### Requirement:
In the data below, the answer is the run of lines from the line containing "- [🤖 The Future" through the line containing "7. [⭐ - The Every", both included; print it exactly and nothing else.

Collection entries
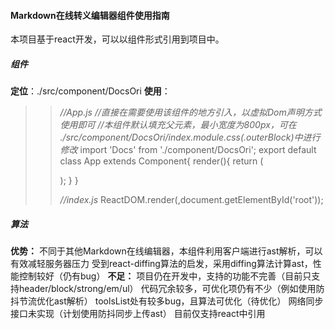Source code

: #### Markdown在线转义编辑器组件使用指南
本项目基于react开发，可以以组件形式引用到项目中。
##### 组件
**定位**：./src/component/DocsOri
**使用**：
>> *//App.js*
>> *//直接在需要使用该组件的地方引入，以虚拟Dom声明方式使用即可*
>> *//本组件默认填充父元素，最小宽度为800px，可在 ./src/component/DocsOri/index.module.css(.outerBlock)中进行修改*
>> import 'Docs' from './component/DocsOri';
>> export default class App extends Component{
>>   render(){
>>     return (
>>       <div id='app'>
>>         <Docs/>
>>       </div>
>>     );
>>   }
>> }
>> 
>> *//index.js*
>> ReactDOM.render(<App />,document.getElementById('root'));

##### 算法
**优势：**
不同于其他Markdown在线编辑器，本组件利用客户端进行ast解析，可以有效减轻服务器压力
受到react-diffing算法的启发，采用diffing算法计算ast，性能控制较好（仍有bug）
**不足：**
项目仍在开发中，支持的功能不完善（目前只支持header/block/strong/em/ul）
代码冗余较多，可优化项仍有不少（例如使用防抖节流优化ast解析）
toolsList处有较多bug，且算法可优化（待优化）
网络同步接口未实现（计划使用防抖同步上传ast）
目前仅支持react中引用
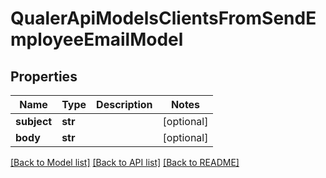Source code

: # QualerApiModelsClientsFromSendEmployeeEmailModel

## Properties
Name | Type | Description | Notes
------------ | ------------- | ------------- | -------------
**subject** | **str** |  | [optional] 
**body** | **str** |  | [optional] 

[[Back to Model list]](../README.md#documentation-for-models) [[Back to API list]](../README.md#documentation-for-api-endpoints) [[Back to README]](../README.md)


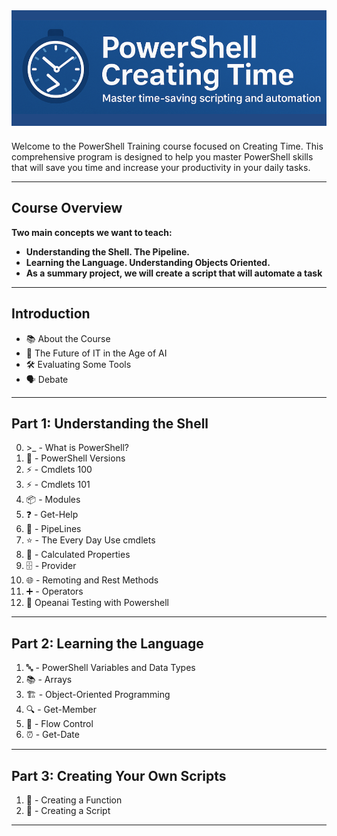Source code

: <style>
a {
  text-decoration: none;
  font-weight: normal;
}
a:hover {
  text-decoration: underline;
}
</style>

<div style="text-align: center; margin-bottom: 24px; background: #214984; padding: 16px 0;">
  <img src="images/creatingtime.png" alt="PowerShell Creating Time" style="max-width: 100%; height: 150px; object-fit: cover;">
</div>

Welcome to the PowerShell Training course focused on Creating Time. This comprehensive program is designed to help you master PowerShell skills that will save you time and increase your productivity in your daily tasks.

---

##  Course Overview

**Two main concepts we want to teach:**

-  **Understanding the Shell. The Pipeline.**
-  **Learning the Language. Understanding Objects Oriented.**
-  **As a summary project, we will create a script that will automate a task**

---

##  Introduction

- [📚 About the Course](intro/aboutcourse/about.md)
- [🤖 The Future of IT in the Age of AI](intro/thefutureofit.md/futureofit.md)
- [🛠️ Evaluating Some Tools](intro/tools/evaluatingsometools.md)
- [🗣️ Debate](intro/debate/debate.md)

---

##  Part 1: Understanding the Shell

0. [ >_ - What is PowerShell?](part1/whatispowershell/whatispowershell.md)
1. [🔢 -  PowerShell Versions](part1/PowershellVersions/index.md)
2. [⚡ - Cmdlets 100](part1/Cmdlets100/index.md)
3. [⚡ - Cmdlets 101](part1/Cmdlets101/index.md)
4. [📦 - Modules](part1/modules/modules.md)
5. [❓ - Get-Help](part1/Get-Help/gethelp.md)
6. [🔗 - PipeLines](part1/PipeLiningAlias/pipeline.md)
7. [⭐ - The Every Day Use cmdlets](part1/TheParetoCmdlets/paretocmdlets.md)
8. [🧮 - Calculated Properties](part1/CalculatedProperties/calculatedProperties.md)
9. [🗄️ - Provider](part1/registryProvider/regproviders.md)
10. [🌐 - Remoting and Rest Methods](part1/remoting/remoting.md)
11. [➕ - Operators](part1/operators/powershell_operators.md)
12. [🤖  Opeanai Testing with Powershell](part1/iainuse/iainuse.md)

---

##  Part 2: Learning the Language

1. [🔤 - PowerShell Variables and Data Types](part2/variableslogic101/variablelogic.md)
2. [📚 - Arrays](part2/arrays/arrays.md)
3. [🏗️ - Object-Oriented Programming](part2/objectoriented/objectoriented.md)
4. [🔍 - Get-Member](part2/get-member/getmember.md)
5. [🔁 - Flow Control](part2/flowcontrol/flowcontrol.md)
6. [⏰ - Get-Date](part2/getdate/getdate.md)

---

##  Part 3: Creating Your Own Scripts

1. [📜 -  Creating a Function](part3/functions/functions.md)
2. [🏁 -  Creating a Script](part3/scripts/howtoscript.md)

---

### The completed task:
- [🤖 The Future of IT in the Age of AI](intro/thefutureofit.md/futureofit.md)
- [🛠️ Evaluating Some Tools](intro/tools/evaluatingsometools.md)
- [🗣️ Debate](intro/debate/debate.md)

---

##  Part 1: Understanding the Shell

0. [ >_ - What is PowerShell?](part1/whatispowershell/whatispowershell.md)
1. [🔢 -  PowerShell Versions](part1/PowershellVersions/index.md)
2. [⚡ - Cmdlets 100](part1/Cmdlets100/index.md)
3. [⚡ - Cmdlets 101](part1/Cmdlets101/index.md)
4. [📦 - Modules](part1/modules/modules.md)
5. [❓ - Get-Help](part1/Get-Help/gethelp.md)
6. [🔗 - PipeLines](part1/PipeLiningAlias/pipeline.md)
7. [⭐ - The Every Day Use cmdlets](part1/TheParetoCmdlets/paretocmdlets.md)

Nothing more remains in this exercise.